So we want to take guns away from law-abiding citizens. Then the only people who will have them will be the criminals, who WILL find a way to get them, regardless of gun control laws.
Makes sense to me.
NOT.
Gennimom, with respect, I don't understand this perspective. It makes me imagine criminals and regular folks dukcing dowm the street in a runnig fire-fight. How does arming regular citizens improve the situation?
I'm not snarking, I'm really asking.
Actually, it doesn't look to me as if Gennimom was arguing *for* wild-west shootouts, but rather pointing out a problem that gun-control advocates have never, to my mind, satisfactorily answered.... That is: Why do we think that the person willing to break our law against murder will be stopped short by, and obey, any laws against guns?
Logically, this has never followed for me.

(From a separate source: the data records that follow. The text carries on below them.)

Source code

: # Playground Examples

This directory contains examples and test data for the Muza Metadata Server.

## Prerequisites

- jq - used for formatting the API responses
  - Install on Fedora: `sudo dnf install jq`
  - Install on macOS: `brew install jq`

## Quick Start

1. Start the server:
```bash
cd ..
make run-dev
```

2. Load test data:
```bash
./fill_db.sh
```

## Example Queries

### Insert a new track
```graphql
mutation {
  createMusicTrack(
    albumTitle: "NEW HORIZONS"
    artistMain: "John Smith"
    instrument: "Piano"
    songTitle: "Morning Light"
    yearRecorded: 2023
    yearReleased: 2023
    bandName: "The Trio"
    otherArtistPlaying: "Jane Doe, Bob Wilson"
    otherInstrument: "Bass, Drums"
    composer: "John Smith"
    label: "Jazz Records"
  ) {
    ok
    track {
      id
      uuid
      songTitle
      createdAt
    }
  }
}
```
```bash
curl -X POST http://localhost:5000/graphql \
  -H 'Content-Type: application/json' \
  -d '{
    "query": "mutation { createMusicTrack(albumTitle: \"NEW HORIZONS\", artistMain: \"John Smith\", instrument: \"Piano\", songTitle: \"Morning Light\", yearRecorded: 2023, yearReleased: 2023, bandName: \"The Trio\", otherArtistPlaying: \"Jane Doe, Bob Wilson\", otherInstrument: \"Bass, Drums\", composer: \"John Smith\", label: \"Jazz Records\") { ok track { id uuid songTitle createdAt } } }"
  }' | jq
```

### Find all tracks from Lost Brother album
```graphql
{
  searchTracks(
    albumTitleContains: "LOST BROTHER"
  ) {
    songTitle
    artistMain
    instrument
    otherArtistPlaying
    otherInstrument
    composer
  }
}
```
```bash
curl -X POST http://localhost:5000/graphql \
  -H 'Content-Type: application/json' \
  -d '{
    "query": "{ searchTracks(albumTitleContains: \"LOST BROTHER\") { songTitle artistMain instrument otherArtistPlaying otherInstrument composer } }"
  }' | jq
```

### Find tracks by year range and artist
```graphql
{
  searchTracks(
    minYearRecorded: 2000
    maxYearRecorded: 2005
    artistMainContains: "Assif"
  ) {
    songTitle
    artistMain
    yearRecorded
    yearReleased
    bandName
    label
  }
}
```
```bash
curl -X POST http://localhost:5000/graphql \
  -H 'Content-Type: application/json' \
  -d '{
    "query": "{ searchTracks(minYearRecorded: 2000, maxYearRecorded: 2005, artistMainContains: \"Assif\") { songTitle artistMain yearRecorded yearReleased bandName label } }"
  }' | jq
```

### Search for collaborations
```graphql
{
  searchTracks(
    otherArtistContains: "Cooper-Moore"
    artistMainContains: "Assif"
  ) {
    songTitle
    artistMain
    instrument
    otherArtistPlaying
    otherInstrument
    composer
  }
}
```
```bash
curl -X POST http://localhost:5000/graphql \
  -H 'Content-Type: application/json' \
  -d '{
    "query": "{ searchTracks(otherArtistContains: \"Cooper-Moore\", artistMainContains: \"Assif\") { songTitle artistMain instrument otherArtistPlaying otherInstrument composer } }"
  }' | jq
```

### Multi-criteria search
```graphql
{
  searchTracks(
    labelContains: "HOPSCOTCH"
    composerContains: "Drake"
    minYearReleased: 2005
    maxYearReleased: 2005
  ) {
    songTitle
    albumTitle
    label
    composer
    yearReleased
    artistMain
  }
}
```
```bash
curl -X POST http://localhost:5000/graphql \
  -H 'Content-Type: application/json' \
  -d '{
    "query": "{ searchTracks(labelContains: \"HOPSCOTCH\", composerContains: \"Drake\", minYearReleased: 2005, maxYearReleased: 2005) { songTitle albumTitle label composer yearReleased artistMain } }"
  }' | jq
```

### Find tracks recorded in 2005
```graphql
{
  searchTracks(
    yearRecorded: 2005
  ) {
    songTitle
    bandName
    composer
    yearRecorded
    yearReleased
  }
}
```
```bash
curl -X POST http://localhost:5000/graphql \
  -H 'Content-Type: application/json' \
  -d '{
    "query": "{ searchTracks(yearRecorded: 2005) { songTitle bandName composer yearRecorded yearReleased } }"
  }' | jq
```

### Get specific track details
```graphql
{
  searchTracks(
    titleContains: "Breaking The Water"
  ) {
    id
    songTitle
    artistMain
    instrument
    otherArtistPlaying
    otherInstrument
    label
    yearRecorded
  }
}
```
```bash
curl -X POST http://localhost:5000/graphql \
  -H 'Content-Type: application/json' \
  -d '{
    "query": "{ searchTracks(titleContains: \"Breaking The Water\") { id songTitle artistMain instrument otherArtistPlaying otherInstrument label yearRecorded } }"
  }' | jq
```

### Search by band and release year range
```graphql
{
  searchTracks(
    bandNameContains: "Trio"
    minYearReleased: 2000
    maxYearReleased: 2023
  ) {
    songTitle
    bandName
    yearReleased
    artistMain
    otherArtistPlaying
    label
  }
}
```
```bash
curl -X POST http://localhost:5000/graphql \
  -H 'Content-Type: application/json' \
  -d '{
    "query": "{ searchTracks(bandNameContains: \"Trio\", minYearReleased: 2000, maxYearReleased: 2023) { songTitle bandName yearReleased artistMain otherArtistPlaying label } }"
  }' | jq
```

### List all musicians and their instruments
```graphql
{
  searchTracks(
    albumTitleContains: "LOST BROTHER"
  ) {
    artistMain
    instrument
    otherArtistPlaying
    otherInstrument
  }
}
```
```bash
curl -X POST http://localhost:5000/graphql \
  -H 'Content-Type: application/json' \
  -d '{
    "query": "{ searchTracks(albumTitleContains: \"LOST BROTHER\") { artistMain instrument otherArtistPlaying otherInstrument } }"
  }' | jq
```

Throw a kazillion gun laws against Joe Criminal (background checks, waiting periods, no felony convictions, etc.). If he has no respect for laws against robbery, rape, murder, whatever, why do we think he will submit meekly to a law that says "no concealed weapons"? There is a wide black market for underground guns, as we all know. Someone intent on killing someone else is not going to cower before your background checks; he'll make a connection and snag an illegal piece.
So take away gun shops, tighten the loopholes about purchases at gun shows...what do you do about the black market? I know that the VT murderer got his gun legally. But yesterday he violated our most serious laws (and, I'm guessing, a no-weapons policy at VT)--do we really think that someone intent on that level of carnage would have been stopped by your gun ban?
Of course, you might come back to me and say that if guns simply didn't exist in the United States, there'd be no illegal guns and no black market. Ok: how does that happen? Ban new-weapons manufacturing? Then what do you do about guns already on the streets--ask criminals to turn them in, out of their sense of civic obligation? Good luck on both of those.
This is why people like me (a sane person in a humanities department who does not own a gun) agree with Gennimom. The only people who observe gun laws are the law-abiding. Those who *don't* care about any laws are then in a position of power over the rest of us. Assuming that law-abiding people who possess guns would immediately be prompted either to illegal violence or to bloody firefights is a pessimistic non-sequitur. Besides, even if my option *is* "criminals" and "regular folks" duking it out, when the latter is trying to stop the former in a situation like yesterday's, I would a million times rather have that than an empowered gunman intent on murder blazing away with impunity *until he decides to kill himself*. (How would having an armed person on the scene yesterday, intent on stopping the killing, necessarily have made the situation *worse*?) I cannot see how letting only the guy who says "f*** you" to law, society, and human feeling have the gun is the moral thing to do.
Most of us choose not to act immorally or in an anti-social way even in situations where we don't think the law can successfully punish us. I don't cheat on my husband, I don't smoke crack. There is a huge gap between having access to something and acting irresponsibly with it. Until gun-control advocates can successfully explain to me how they'll compel the lawless to observe these particular laws, I'll keep thinking that it's better for the law-abiding and responsible to have some power as well.